------ Given records

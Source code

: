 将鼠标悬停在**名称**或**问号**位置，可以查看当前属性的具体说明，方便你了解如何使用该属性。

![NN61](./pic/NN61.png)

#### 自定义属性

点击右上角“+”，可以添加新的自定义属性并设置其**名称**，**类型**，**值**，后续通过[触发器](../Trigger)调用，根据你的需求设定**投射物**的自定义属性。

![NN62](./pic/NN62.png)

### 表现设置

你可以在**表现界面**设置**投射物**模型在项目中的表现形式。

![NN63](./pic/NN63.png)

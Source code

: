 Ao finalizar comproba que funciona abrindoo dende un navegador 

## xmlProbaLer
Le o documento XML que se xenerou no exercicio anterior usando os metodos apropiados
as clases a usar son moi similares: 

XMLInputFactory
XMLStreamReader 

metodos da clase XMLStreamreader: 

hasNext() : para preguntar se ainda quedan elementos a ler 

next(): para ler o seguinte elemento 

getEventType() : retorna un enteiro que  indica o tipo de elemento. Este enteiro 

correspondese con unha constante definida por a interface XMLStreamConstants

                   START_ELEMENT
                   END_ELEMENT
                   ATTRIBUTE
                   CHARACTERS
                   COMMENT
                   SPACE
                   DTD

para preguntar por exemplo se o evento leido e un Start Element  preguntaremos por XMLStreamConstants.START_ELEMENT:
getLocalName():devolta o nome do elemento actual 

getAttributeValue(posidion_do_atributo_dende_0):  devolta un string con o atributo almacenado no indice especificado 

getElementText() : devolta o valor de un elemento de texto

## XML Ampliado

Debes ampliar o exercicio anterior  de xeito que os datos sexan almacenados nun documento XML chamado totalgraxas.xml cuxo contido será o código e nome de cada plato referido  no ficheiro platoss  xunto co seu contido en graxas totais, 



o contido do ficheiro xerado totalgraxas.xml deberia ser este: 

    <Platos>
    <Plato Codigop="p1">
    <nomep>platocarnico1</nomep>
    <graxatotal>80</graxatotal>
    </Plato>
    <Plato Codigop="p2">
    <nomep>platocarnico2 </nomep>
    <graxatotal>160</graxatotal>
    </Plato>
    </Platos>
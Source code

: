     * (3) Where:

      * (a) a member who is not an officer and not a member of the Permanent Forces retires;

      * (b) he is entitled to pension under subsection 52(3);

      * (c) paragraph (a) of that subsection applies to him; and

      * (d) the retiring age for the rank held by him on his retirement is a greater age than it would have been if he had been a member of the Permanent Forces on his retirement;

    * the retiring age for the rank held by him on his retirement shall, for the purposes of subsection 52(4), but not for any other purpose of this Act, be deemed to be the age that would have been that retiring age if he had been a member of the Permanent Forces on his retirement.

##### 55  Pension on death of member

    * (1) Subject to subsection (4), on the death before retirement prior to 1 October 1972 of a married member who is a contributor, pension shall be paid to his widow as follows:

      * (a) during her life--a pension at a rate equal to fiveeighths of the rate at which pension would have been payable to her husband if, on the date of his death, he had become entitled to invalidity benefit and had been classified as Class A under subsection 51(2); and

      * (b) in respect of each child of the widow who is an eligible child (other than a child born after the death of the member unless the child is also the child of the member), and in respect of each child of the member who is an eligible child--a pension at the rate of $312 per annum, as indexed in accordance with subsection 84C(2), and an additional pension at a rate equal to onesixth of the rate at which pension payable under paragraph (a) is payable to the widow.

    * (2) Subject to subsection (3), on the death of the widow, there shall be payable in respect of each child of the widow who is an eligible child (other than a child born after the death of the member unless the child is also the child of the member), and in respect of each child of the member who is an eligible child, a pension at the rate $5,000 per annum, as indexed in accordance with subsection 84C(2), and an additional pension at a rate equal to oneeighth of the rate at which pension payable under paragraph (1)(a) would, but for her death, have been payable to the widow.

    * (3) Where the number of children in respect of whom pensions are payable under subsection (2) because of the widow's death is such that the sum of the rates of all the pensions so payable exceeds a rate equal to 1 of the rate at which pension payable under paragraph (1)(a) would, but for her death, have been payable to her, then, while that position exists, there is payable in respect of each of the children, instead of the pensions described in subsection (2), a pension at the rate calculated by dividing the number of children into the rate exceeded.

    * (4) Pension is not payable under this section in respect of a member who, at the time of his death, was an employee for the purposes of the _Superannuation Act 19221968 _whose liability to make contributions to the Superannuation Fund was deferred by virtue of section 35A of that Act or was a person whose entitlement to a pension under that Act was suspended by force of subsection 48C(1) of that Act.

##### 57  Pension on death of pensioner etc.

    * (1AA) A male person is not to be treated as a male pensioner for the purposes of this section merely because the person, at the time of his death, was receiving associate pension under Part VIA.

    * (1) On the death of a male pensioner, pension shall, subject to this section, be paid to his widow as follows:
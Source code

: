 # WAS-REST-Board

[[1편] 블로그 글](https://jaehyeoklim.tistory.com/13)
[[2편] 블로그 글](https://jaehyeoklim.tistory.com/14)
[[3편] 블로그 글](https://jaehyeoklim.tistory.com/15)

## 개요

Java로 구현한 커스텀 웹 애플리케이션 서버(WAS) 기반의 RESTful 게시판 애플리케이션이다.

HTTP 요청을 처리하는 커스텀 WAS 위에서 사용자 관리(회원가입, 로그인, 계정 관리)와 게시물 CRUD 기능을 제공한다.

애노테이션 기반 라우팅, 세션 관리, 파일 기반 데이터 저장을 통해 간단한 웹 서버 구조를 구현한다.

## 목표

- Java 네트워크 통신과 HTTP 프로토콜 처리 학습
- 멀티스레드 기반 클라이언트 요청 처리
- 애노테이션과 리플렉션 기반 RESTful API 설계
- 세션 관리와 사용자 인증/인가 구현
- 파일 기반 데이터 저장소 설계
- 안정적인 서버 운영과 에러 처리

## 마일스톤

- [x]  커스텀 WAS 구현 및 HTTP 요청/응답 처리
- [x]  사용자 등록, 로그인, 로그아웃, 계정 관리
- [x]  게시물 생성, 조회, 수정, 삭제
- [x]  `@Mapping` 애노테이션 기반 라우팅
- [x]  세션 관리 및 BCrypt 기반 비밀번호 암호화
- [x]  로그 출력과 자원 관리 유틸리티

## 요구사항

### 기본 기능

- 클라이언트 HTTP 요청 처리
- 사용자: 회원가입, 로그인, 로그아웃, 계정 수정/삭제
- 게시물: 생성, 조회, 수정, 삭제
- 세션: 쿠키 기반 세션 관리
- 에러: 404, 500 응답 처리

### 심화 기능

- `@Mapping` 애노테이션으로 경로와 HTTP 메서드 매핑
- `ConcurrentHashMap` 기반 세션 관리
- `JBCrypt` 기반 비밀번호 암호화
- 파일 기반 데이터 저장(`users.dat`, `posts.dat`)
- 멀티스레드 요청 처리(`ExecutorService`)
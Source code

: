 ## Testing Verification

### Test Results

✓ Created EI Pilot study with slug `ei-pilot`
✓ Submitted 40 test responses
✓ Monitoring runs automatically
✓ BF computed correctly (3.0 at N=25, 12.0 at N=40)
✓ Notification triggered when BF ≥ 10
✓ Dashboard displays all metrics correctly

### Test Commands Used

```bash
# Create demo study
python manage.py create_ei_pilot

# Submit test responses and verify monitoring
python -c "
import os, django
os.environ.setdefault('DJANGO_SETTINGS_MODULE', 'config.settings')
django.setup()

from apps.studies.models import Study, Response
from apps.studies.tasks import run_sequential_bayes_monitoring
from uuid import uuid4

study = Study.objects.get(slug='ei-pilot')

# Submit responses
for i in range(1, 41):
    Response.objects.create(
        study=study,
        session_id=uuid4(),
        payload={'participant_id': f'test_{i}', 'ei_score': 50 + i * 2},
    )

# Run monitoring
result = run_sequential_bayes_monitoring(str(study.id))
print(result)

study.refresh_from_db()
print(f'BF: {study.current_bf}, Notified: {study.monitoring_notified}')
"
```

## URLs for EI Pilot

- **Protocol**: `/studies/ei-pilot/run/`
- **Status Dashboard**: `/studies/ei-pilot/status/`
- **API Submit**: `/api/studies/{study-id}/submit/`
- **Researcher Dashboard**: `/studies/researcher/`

------------

### Goal of the exercise
All lines from the first line of the listing above through the line containing "getLocalName():devolta o nome" are to be retyped exactly. Leave out any other line.

### Completed task
Source code

: 将鼠标悬停在**名称**或**问号**位置，可以查看当前属性的具体说明，方便你了解如何使用该属性。

![NN61](./pic/NN61.png)

#### 自定义属性

点击右上角“+”，可以添加新的自定义属性并设置其**名称**，**类型**，**值**，后续通过[触发器](../Trigger)调用，根据你的需求设定**投射物**的自定义属性。

![NN62](./pic/NN62.png)

### 表现设置

你可以在**表现界面**设置**投射物**模型在项目中的表现形式。

![NN63](./pic/NN63.png)

Source code

: Ao finalizar comproba que funciona abrindoo dende un navegador 

## xmlProbaLer
Le o documento XML que se xenerou no exercicio anterior usando os metodos apropiados
as clases a usar son moi similares: 

XMLInputFactory
XMLStreamReader 

metodos da clase XMLStreamreader: 

hasNext() : para preguntar se ainda quedan elementos a ler 

next(): para ler o seguinte elemento 

getEventType() : retorna un enteiro que  indica o tipo de elemento. Este enteiro 

correspondese con unha constante definida por a interface XMLStreamConstants

                   START_ELEMENT
                   END_ELEMENT
                   ATTRIBUTE
                   CHARACTERS
                   COMMENT
                   SPACE
                   DTD

para preguntar por exemplo se o evento leido e un Start Element  preguntaremos por XMLStreamConstants.START_ELEMENT:
getLocalName():devolta o nome do elemento actual 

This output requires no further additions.